The table below shows the savings, assuming you have gas for heating. It works out that lighting is almost nothing and even boiling the kettle for tea only costs you 2p/day so the only significant extra cost is heating. If you've got a leaky old house this could be more than my estimate - but you don't need to heat the whole house so if it comes to it you could just put an electric heater in your office and you would surely not need more than 1 kW, for half the year. That is still only 48p/day average, even though it is electricity.

Savings on energy use

Fuel Energy kWh/day Carbon saved kg/day Savings £/day
Commuting 30 km 7.5 l/100km diesel 22.5 6.053 £3.15
Lighting 15 W 2 hours electricity -0.03 -0.016 -£0.00
Computer and monitor etc. 80 W 9 hours electricity -0.72 -0.392 -£0.09
Printer 10 W 9 hours electricity -0.09 -0.049 -£0.01
Heating 1000 W 10 hours gas -10 -1.850 -£0.40
tea 0.05 kWh 4 times/day electricity -0.2 -0.109 -£0.02
Total from energy use

11.46 3.636 £2.63

It certainly looks like a win-win situation here. Lower energy usage, lower carbon emissions and we save money - £2.63/day! You're commute might be shorter than this  but even if it were only 2 miles each way you would still make an overall saving.
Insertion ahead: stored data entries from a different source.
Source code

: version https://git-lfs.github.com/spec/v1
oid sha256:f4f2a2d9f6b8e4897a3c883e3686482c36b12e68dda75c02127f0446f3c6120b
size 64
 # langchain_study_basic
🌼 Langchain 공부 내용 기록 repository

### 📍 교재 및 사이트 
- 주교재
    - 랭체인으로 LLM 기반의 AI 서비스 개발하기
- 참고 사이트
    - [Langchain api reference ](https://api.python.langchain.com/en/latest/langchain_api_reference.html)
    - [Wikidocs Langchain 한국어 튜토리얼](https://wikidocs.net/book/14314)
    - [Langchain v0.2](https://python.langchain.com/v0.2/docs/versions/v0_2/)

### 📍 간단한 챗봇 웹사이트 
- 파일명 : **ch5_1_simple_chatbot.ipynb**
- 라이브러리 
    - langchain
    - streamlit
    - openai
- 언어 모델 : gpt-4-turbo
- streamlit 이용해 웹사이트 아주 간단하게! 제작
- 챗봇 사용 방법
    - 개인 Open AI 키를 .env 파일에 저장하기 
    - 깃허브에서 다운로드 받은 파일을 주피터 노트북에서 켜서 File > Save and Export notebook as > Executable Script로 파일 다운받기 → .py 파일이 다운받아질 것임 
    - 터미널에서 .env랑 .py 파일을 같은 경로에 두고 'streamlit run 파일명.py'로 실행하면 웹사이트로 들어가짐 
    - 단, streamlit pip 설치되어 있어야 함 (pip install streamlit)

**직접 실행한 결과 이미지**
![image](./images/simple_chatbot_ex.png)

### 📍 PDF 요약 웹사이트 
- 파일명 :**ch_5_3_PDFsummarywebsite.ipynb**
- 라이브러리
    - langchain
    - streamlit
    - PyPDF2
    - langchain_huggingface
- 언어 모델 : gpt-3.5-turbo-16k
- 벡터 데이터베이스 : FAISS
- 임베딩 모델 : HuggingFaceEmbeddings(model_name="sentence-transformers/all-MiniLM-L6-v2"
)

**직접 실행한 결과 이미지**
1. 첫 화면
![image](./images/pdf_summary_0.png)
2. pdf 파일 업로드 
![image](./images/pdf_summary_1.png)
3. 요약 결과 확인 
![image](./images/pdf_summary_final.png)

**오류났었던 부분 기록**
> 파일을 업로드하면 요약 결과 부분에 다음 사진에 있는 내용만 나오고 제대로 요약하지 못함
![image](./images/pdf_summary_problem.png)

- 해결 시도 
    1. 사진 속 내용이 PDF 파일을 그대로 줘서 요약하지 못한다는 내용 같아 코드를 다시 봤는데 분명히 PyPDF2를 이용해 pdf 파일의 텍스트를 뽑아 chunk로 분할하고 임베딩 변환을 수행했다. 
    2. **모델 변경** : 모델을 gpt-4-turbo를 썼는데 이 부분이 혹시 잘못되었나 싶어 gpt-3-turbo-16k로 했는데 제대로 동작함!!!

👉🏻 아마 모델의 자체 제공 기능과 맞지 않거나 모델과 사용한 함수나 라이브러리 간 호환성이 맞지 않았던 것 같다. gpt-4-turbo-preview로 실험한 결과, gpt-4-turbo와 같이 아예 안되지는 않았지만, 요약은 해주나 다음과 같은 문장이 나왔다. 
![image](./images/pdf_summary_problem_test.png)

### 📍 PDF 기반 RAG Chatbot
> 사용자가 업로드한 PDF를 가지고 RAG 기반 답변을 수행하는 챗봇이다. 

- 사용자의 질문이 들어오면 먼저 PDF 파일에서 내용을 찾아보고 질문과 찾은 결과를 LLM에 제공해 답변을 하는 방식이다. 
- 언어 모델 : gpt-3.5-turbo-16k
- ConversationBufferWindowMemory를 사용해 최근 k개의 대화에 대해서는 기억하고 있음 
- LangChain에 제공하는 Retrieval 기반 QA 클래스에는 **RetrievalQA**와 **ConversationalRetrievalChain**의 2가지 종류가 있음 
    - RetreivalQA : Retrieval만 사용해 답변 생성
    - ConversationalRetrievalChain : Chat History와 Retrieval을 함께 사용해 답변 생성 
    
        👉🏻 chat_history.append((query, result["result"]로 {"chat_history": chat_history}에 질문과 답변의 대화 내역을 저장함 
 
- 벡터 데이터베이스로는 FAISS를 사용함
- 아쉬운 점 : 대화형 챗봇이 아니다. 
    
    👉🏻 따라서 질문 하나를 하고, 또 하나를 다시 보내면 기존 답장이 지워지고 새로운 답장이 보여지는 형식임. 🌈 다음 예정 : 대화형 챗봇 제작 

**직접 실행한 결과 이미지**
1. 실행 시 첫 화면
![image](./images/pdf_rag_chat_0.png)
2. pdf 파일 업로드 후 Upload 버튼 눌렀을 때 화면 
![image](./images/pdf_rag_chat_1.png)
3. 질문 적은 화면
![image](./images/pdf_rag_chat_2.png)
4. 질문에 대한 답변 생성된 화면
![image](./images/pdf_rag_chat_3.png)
However, these aren't the only costs that you may need to consider. If you are working  from home you may need a better computer, and a better printer than you would otherwise have.  (Please don't say you will use your laptop when you are at home - it is very bad for the back unless you have an external monitor you can arrange ergonomically). So you might spend an extra £1000 on our computer every 3 years and a reasonable laser printer might set you back £100,  say every 5 years. Maybe it also costs an extra £50 in toner each  year. Counting 250 days use per year, that is £1.61/day, so we are still in the black. However, if you only work from home half the time your equipment costs stay the same while your fuel savings are only half what they were. Overall you are losing out by 32p/day.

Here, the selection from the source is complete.